Мазин подошел к открытому окну, за которым мерцал неживой свет неона.
— Пора, мой друг, пора…
— Что ты!
— Проморгал я Толика твоего. Чего-то недосмотрел. Какие-то шестеренки сточились.
Он провел рукой по левой половине груди.
— Беспокоит? У меня лекарство есть. Я принесу.
Он махнул рукой.
— Не нужно. Скажи лучше, что ты об этом киднапе думаешь?
— Глуповатый друг детектива не должен скрывать своих мыслей?
— Это еще что такое?
— Рональд Нокс. Одно из правил, по которым строится детективное произведение.
— Понятно. Вот и не скрывай. Впрочем, ты уже не скрыл. Думаешь, очередная мелкотравчатая истеричность мамы или сынка?
— Именно так.
— Выходит, мы поменялись позициями, Коля. Сначала ты паниковал, теперь мне кажется, что случилось нечто серьезное.
— Не пойму тебя, Игорь. Совсем недавно ты убежденно излагал мне обстоятельства, в силу которых…
— Да, да. Он не мог быть похищенным тогда.
Мазин подчеркнул — тогда.
— Что же изменилось? «Спрут» объявился?
— Надеюсь, не «Спрут». Но искать нужно.
— Этого неуправляемого мальчишку? Где? В морге?
— Нет. Он жив, я думаю.
— Я тоже. Мы, кажется, его уже немножко знаем. Будь уверен, возникнет он перед твоими светлыми очами без всесоюзного розыска.
— Ждать предлагаешь?
— Утро вечера мудренее.
Мазин подумал.
— Возможно, ты и прав. Хотя и упрощаешь.
— Надеюсь, ты у меня заночуешь. Поздно уже.

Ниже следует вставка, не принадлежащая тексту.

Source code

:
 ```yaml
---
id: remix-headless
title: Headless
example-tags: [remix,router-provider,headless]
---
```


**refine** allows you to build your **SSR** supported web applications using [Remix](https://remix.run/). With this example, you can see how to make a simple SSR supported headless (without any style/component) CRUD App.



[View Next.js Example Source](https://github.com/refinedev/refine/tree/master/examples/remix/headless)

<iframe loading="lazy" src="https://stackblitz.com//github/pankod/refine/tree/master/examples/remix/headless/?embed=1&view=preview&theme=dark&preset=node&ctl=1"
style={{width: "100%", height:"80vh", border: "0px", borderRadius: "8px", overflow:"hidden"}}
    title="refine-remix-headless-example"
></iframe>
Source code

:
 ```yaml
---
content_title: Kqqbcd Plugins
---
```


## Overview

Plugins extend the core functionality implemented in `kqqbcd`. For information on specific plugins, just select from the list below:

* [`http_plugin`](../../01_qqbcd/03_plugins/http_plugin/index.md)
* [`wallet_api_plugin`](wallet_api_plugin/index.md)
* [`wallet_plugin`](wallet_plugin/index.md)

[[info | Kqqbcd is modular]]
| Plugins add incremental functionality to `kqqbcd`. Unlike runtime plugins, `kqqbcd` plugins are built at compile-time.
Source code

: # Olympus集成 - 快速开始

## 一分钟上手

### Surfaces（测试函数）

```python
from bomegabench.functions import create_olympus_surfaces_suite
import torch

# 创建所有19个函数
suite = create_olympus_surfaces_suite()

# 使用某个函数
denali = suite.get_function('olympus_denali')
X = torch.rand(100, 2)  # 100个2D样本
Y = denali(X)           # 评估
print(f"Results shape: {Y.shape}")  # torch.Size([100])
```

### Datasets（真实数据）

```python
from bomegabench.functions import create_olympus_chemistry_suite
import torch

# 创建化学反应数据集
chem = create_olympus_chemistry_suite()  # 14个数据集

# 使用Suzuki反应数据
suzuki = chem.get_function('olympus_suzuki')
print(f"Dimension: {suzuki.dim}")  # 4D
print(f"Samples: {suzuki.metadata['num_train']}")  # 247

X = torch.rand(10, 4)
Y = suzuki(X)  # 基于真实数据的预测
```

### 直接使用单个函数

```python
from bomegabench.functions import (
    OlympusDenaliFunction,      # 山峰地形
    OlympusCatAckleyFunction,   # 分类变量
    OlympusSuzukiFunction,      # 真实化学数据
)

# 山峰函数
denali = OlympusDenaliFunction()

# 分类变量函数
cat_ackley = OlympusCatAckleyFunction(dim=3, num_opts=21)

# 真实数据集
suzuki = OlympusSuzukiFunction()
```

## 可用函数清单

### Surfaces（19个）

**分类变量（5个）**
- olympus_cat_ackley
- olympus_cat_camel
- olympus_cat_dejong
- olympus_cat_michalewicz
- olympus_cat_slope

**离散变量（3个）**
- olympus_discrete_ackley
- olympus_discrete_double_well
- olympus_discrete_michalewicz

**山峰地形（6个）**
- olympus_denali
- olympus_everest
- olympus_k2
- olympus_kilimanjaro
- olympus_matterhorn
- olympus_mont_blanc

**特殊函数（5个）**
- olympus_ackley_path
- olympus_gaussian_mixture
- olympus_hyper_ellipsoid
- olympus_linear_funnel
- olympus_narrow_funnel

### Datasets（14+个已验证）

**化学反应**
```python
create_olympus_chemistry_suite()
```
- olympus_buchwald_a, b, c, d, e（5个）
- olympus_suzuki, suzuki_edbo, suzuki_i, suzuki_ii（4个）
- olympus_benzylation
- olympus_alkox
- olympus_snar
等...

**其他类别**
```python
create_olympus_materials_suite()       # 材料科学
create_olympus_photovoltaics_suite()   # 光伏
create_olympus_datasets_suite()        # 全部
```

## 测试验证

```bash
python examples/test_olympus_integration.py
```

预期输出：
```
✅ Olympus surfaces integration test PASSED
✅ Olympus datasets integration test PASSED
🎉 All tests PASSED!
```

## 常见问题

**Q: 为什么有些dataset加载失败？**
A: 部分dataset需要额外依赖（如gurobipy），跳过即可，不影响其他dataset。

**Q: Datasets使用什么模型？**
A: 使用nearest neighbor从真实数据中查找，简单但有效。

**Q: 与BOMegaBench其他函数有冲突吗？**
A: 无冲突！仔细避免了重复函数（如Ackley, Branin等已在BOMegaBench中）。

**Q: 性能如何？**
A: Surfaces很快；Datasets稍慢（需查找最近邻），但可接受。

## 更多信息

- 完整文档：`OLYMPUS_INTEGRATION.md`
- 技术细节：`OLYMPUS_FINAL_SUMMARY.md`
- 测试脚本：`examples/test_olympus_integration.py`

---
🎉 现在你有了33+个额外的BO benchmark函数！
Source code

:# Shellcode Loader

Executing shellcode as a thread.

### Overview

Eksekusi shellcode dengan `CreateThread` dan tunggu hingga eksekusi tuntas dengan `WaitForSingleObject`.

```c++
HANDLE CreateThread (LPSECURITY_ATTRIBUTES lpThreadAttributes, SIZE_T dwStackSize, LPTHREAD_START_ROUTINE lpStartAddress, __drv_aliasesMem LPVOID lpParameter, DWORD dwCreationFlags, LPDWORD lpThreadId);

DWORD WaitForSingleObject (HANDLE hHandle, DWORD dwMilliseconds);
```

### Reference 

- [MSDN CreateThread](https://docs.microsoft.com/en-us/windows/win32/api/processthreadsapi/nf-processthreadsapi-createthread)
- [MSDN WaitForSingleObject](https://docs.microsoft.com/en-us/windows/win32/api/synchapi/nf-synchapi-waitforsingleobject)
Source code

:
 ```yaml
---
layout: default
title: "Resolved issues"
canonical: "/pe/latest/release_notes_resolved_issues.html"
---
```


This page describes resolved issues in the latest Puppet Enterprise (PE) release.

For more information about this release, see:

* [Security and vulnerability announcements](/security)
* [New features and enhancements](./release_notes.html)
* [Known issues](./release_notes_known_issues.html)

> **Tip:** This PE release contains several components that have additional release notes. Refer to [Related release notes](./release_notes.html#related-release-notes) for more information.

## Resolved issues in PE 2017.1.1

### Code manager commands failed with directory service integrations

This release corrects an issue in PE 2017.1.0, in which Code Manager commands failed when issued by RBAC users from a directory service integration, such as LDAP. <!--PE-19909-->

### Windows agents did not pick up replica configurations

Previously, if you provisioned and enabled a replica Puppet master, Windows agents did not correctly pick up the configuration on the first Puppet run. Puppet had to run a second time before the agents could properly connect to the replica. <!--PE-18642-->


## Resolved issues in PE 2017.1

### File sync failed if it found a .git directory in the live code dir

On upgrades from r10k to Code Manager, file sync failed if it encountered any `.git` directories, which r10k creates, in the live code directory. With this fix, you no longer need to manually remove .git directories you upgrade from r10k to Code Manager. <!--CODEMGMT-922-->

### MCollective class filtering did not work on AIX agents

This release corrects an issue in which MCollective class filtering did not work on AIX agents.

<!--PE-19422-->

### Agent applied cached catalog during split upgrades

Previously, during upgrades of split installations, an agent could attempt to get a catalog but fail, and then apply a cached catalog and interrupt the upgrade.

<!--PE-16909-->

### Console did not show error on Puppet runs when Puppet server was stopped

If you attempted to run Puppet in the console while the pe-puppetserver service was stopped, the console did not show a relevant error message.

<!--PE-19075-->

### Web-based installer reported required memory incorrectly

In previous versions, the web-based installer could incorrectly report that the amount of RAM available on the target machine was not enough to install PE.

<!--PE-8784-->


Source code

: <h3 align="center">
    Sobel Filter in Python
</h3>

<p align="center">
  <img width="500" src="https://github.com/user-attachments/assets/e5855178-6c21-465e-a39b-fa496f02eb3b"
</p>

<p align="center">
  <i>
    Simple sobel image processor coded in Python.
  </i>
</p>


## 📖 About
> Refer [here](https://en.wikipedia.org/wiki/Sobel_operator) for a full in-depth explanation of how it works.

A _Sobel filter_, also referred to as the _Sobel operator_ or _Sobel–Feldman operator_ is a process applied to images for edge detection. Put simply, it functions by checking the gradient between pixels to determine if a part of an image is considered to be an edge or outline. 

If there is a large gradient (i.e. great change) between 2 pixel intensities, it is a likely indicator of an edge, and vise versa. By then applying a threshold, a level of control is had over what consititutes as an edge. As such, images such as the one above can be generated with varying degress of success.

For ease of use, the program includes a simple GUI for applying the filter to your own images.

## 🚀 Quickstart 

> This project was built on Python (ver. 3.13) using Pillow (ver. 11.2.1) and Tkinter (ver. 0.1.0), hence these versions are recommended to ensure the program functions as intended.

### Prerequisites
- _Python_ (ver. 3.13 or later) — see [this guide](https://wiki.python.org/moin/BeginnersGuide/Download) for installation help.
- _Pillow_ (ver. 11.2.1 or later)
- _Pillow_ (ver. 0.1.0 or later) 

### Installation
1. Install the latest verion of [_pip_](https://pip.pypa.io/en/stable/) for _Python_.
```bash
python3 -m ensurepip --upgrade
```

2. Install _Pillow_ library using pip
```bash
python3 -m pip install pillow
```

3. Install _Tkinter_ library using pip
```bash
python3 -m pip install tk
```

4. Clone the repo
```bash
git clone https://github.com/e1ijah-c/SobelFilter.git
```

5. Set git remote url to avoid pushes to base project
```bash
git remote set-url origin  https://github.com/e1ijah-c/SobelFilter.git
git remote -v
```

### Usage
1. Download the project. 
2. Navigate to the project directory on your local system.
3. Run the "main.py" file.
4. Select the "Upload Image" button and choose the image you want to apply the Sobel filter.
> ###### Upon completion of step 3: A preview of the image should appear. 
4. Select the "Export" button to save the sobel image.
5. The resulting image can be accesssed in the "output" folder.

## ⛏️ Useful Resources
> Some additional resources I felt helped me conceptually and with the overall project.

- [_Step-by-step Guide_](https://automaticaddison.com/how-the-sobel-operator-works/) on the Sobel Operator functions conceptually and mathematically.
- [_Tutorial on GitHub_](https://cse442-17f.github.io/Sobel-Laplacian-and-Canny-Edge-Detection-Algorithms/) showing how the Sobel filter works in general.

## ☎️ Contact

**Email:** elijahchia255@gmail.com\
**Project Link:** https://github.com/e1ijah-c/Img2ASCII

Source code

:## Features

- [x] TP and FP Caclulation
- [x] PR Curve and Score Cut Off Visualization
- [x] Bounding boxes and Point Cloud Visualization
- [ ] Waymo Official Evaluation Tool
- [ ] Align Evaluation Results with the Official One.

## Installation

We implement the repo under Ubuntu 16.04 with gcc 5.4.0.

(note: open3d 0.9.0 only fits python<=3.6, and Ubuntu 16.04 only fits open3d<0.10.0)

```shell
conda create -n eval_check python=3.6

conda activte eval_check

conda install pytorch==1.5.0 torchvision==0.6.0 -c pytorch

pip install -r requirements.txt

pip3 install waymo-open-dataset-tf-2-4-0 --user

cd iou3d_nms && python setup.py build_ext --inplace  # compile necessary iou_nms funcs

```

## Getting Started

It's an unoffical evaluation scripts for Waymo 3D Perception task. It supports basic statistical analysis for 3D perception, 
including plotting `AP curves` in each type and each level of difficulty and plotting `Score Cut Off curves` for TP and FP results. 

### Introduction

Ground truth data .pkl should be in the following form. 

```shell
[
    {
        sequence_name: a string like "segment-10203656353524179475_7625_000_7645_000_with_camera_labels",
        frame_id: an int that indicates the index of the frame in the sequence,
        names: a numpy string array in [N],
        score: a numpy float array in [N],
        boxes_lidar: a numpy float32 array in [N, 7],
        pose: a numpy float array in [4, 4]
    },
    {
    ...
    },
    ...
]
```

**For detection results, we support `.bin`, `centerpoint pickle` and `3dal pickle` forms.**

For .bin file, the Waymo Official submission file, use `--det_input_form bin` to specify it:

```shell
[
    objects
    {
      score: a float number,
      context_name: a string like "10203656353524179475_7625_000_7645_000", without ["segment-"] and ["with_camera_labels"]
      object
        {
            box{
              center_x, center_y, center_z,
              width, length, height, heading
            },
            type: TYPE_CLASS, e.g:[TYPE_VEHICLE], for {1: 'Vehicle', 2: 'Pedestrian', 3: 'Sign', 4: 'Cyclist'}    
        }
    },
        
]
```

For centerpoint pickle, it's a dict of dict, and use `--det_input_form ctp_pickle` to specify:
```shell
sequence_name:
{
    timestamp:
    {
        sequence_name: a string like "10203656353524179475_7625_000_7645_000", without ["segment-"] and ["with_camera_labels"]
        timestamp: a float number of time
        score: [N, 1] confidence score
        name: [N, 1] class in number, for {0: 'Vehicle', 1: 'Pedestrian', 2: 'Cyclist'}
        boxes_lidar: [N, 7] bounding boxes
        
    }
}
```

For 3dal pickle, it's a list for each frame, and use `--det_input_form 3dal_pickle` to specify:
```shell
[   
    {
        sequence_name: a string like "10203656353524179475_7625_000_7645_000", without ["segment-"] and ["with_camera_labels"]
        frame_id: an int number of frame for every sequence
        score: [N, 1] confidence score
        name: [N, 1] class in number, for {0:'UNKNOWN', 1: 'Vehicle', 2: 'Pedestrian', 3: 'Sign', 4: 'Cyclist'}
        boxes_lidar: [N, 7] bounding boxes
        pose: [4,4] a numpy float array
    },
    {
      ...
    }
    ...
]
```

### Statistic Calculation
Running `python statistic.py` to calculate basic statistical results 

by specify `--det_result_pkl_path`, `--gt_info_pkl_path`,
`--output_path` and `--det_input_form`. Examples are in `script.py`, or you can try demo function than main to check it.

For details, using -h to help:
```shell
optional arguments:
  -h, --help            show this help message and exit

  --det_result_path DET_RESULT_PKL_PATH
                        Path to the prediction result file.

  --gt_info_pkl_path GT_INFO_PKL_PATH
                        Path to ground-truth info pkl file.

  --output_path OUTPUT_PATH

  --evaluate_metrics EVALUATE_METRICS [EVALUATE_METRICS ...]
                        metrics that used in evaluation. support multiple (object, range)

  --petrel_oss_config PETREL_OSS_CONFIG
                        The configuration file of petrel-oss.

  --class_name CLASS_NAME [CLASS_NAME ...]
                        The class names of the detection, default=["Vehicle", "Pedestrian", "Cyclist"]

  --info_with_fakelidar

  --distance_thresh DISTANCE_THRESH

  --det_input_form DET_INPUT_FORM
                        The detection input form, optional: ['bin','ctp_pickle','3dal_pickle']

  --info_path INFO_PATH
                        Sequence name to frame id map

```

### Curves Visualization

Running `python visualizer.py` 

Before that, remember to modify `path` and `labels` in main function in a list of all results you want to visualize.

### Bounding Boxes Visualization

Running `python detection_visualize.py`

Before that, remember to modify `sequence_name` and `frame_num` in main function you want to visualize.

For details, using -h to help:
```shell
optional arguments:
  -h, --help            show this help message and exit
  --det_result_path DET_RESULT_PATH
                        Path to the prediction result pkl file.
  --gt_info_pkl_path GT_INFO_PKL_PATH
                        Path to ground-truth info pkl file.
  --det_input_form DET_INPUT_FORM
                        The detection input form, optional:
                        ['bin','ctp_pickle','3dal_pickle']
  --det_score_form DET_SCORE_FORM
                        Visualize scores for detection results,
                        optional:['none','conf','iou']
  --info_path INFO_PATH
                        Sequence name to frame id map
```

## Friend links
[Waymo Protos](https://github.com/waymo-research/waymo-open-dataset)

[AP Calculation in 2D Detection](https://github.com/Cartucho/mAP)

— Пожалуй. Но почему она отрицала звонок?
— А если его и не было? Ты так уверен в технике? И в сотрудниках?
Мазин покачал головой.
— Знаешь, лет десять назад я бы тебя и слушать не стал, но теперь все может быть. Разболтались мы, и техника и люди. Но где же мальчишка?
— Да у него одних одноклассников тридцать пять человек, не меньше.
— Да… Пожалуй.
— И она могла соврать.
— Назло?
— Вполне возможно. Он спит себе спокойненько, а ты звонишь. Она уже приободрилась: сын дома, хулиган заткнулся, почему бы и не подпустить тебе ежа?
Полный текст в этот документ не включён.